In petition filed at IHC, lawyer contends there was no security threat


Our Correspondent April 09, 2017
Reports reveal Moazzam was in contact with the murderer through phone calls, before and after Dr Farooq's murder. PHOTO: AFP

ISLAMABAD: The case for the murder of Dr Imran Farooq seems to connected to England in more ways than one.

Apart from the fact that the former Muttahida Qaumi Movement (MQM) leader was killed there, one of the suspects allegedly involved in his murder has now cited an English jurist’s quote in a bid to oppose his trial in jail.

Suspect Moazzam Ali, through his counsel Barrister Ali Saif, has petitioned the Islamabad High Court seeking its intervention in stopping an anti-terrorism court (ATC) from conducting his trial within Adiyala jail.



“Publicity is the very soul of justice.
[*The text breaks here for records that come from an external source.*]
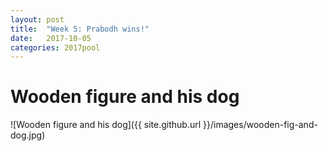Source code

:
 ```yaml
---
layout: post
title:  "Week 5: Prabodh wins!"
date:   2017-10-05
categories: 2017pool
---
```

# Wooden figure and his dog <br/>
![Wooden figure and his dog]({{ site.github.url }}/images/wooden-fig-and-dog.jpg)
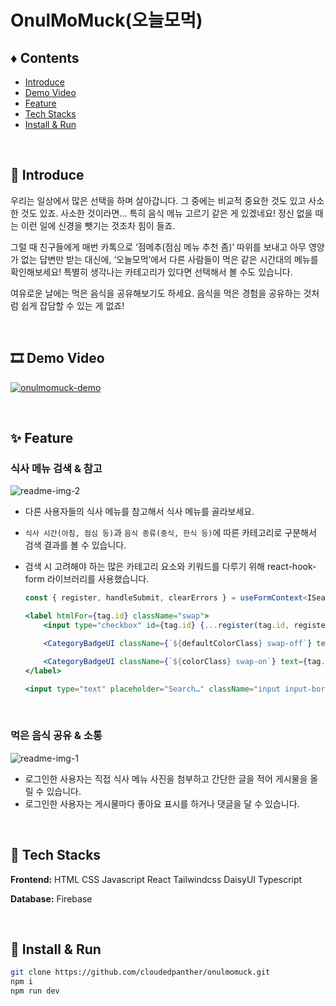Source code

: # OnulMoMuck(오늘모먹)

## ♦️ Contents

-   [Introduce](#introduce)
-   [Demo Video](#demo-video)
-   [Feature](#feature)
-   [Tech Stacks](#tech-stacks)
-   [Install & Run](#install--run)

<br />

## 🎉 Introduce

우리는 일상에서 많은 선택을 하며 살아갑니다. 그 중에는 비교적 중요한 것도 있고 사소한 것도 있죠. 사소한 것이라면… 특히 음식 메뉴 고르기 같은 게 있겠네요! 정신 없을 때는 이런 일에 신경을 뺏기는 것조차 힘이 들죠.

그럴 때 친구들에게 매번 카톡으로 ‘점메추(점심 메뉴 추천 좀)’ 따위를 보내고 아무 영양가 없는 답변만 받는 대신에, ‘오늘모먹’에서 다른 사람들이 먹은 같은 시간대의 메뉴를 확인해보세요! 특별히 생각나는 카테고리가 있다면 선택해서 볼 수도 있습니다.

여유로운 날에는 먹은 음식을 공유해보기도 하세요. 음식을 먹은 경험을 공유하는 것처럼 쉽게 잡담할 수 있는 게 없죠!

<br />

## 🎞 Demo Video

[![onulmomuck-demo](http://img.youtube.com/vi/K0gEfZ_yDC0/0.jpg)](https://youtu.be/K0gEfZ_yDC0)

<br />

## ✨ Feature

### 식사 메뉴 검색 & 참고

![readme-img-2](https://github.com/cloudedpanther/onulmomuck/assets/76900250/a479d0b9-239a-4177-9840-a37d204413d1)

-   다른 사용자들의 식사 메뉴를 참고해서 식사 메뉴를 골라보세요.
-   `식사 시간(아침, 점심 등)`과 `음식 종류(중식, 한식 등)`에 따른 카테고리로 구분해서 검색 결과를 볼 수 있습니다.
-   검색 시 고려해야 하는 많은 카테고리 요소와 키워드를 다루기 위해 react-hook-form 라이브러리를 사용했습니다.

    ```ts
    const { register, handleSubmit, clearErrors } = useFormContext<ISearchForm>()
    ```

    ```jsx
    <label htmlFor={tag.id} className="swap">
        <input type="checkbox" id={tag.id} {...register(tag.id, registerSettings)} />

        <CategoryBadgeUI className={`${defaultColorClass} swap-off`} text={tag.text} />

        <CategoryBadgeUI className={`${colorClass} swap-on`} text={tag.text} />
    </label>

    <input type="text" placeholder="Search…" className="input input-bordered focus:outline-none w-screen" {...register('search')} />
    ```

<br />

### 먹은 음식 공유 & 소통

![readme-img-1](https://github.com/cloudedpanther/onulmomuck/assets/76900250/540da37b-decc-4968-b9a5-8ebd9d09d592)

-   로그인한 사용자는 직접 식사 메뉴 사진을 첨부하고 간단한 글을 적어 게시물을 올릴 수 있습니다.
-   로그인한 사용자는 게시물마다 좋아요 표시를 하거나 댓글을 달 수 있습니다.

<br />

## 🔧 Tech Stacks

<strong>Frontend:</strong> HTML CSS Javascript React Tailwindcss DaisyUI Typescript

<strong>Database:</strong> Firebase

<br />

## 🔨 Install & Run

```bash
git clone https://github.com/cloudedpanther/onulmomuck.git
npm i
npm run dev
```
It is the keenest spur to exertion, and the surest of all guards against improbity,” Saif quoted Jeremy Bentham, an English philosopher, jurist, and social reformer, in his petition.

Saif argued that the principal of openness requires that a trial should be open to public and not conducted behind closed doors.

The petitioner has listed the secretary of the Interior Ministry, Islamabad Capital Territory chief commissioner, director general of the Federal Investigation Agency (FIA) and the ATC judge as respondents in the petition.

The barrister pointed out that the chief commissioner had issued a notification on February 3, 2016, directing that Ali’s trial be held within jail premises.

Saif contended that the order had been issued without any cause or reason.

He added that no specific request in this regard had been made by the ATC nor was there any security risk either for the trial court or the suspects implicated in the case – Khalid Shamim, Mohsin Ali and Ali.

“There is nothing on record to show that the ATC has ever requested for a jail trial,” Saif noted in his petition.

Pointing to the history of the case, he said that no unpleasant incident had ever occurred for numerous times when the suspects were brought to the court for proceedings.

In addition, Saif argued that an open trial, where proceedings are open to public and observers, was essential for a fair trial.

Terming the notification to hold a trial in jail had been passed in a hasty and biased manner, the lawyer argued that it was, “against the principal of a fair trial.”

The petitioner has urged the court declare the notification as illegal.

Two suspects, Shamim and Syed Mohsin Ali, have already recorded their confessional statements before the magistrate alleging that the slain MQM leader was killed as he was a “potent threat to the leadership of MQM.” The third suspect, Ali, has yet to record his confessional statement in the case.

Farooq had been stabbed and bludgeoned to death near his apartment in Green Lane, Edgware, in September 2010.

Published in The Express Tribune, April 9th, 2017.